[Stored data entries]
┌────────

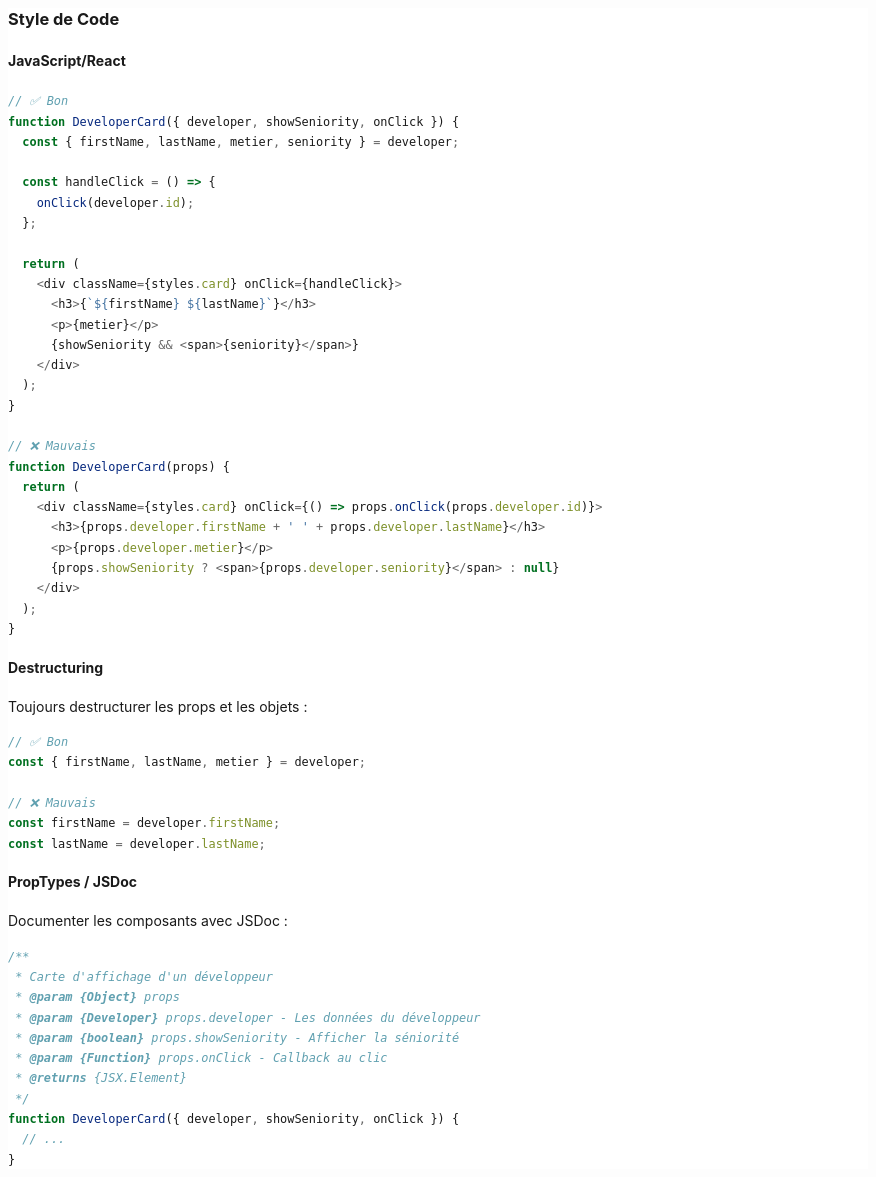 ### Style de Code

#### JavaScript/React

```javascript
// ✅ Bon
function DeveloperCard({ developer, showSeniority, onClick }) {
  const { firstName, lastName, metier, seniority } = developer;

  const handleClick = () => {
    onClick(developer.id);
  };

  return (
    <div className={styles.card} onClick={handleClick}>
      <h3>{`${firstName} ${lastName}`}</h3>
      <p>{metier}</p>
      {showSeniority && <span>{seniority}</span>}
    </div>
  );
}

// ❌ Mauvais
function DeveloperCard(props) {
  return (
    <div className={styles.card} onClick={() => props.onClick(props.developer.id)}>
      <h3>{props.developer.firstName + ' ' + props.developer.lastName}</h3>
      <p>{props.developer.metier}</p>
      {props.showSeniority ? <span>{props.developer.seniority}</span> : null}
    </div>
  );
}
```

#### Destructuring

Toujours destructurer les props et les objets :

```javascript
// ✅ Bon
const { firstName, lastName, metier } = developer;

// ❌ Mauvais
const firstName = developer.firstName;
const lastName = developer.lastName;
```

#### PropTypes / JSDoc

Documenter les composants avec JSDoc :

```javascript
/**
 * Carte d'affichage d'un développeur
 * @param {Object} props
 * @param {Developer} props.developer - Les données du développeur
 * @param {boolean} props.showSeniority - Afficher la séniorité
 * @param {Function} props.onClick - Callback au clic
 * @returns {JSX.Element}
 */
function DeveloperCard({ developer, showSeniority, onClick }) {
  // ...
}
```
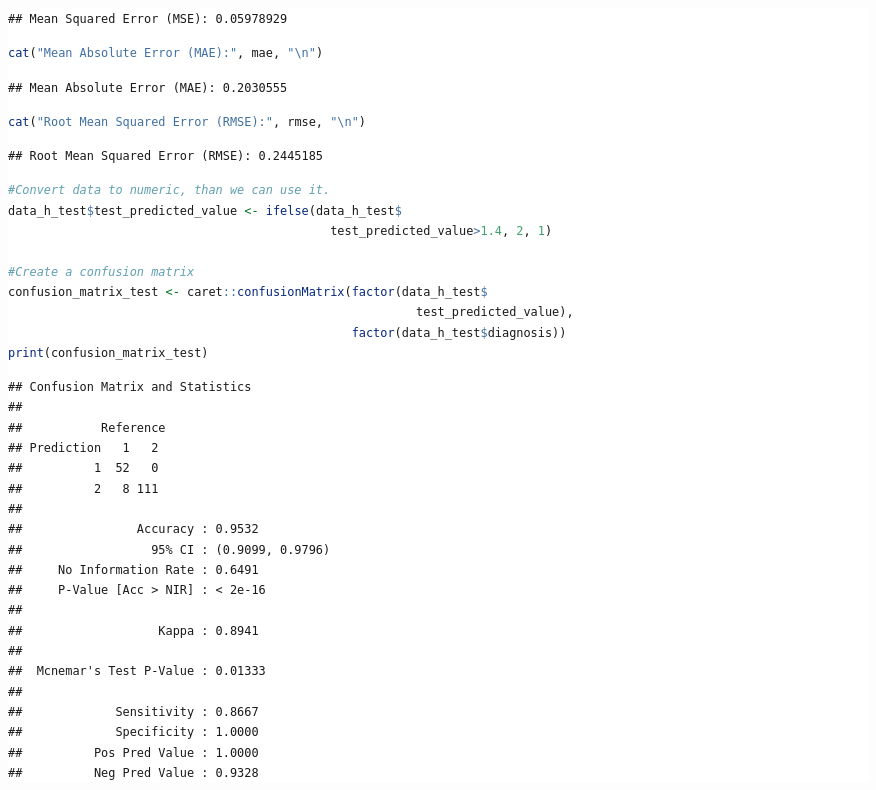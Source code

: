    ## Mean Squared Error (MSE): 0.05978929

``` r
cat("Mean Absolute Error (MAE):", mae, "\n")
```

    ## Mean Absolute Error (MAE): 0.2030555

``` r
cat("Root Mean Squared Error (RMSE):", rmse, "\n")
```

    ## Root Mean Squared Error (RMSE): 0.2445185

``` r
#Convert data to numeric, than we can use it.
data_h_test$test_predicted_value <- ifelse(data_h_test$
                                             test_predicted_value>1.4, 2, 1)

#Create a confusion matrix
confusion_matrix_test <- caret::confusionMatrix(factor(data_h_test$
                                                         test_predicted_value),
                                                factor(data_h_test$diagnosis))
print(confusion_matrix_test)
```

    ## Confusion Matrix and Statistics
    ## 
    ##           Reference
    ## Prediction   1   2
    ##          1  52   0
    ##          2   8 111
    ##                                           
    ##                Accuracy : 0.9532          
    ##                  95% CI : (0.9099, 0.9796)
    ##     No Information Rate : 0.6491          
    ##     P-Value [Acc > NIR] : < 2e-16         
    ##                                           
    ##                   Kappa : 0.8941          
    ##                                           
    ##  Mcnemar's Test P-Value : 0.01333         
    ##                                           
    ##             Sensitivity : 0.8667          
    ##             Specificity : 1.0000          
    ##          Pos Pred Value : 1.0000          
    ##          Neg Pred Value : 0.9328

└────────

=== WHAT IS EXPECTED ===
When the word "Squared" occurs in a line above, list that line.

=== SOLUTION TO THE EXERCISE ===
:    ## Mean Squared Error (MSE): 0.05978929
cat("Root Mean Squared Error (RMSE):", rmse, "\n")
    ## Root Mean Squared Error (RMSE): 0.2445185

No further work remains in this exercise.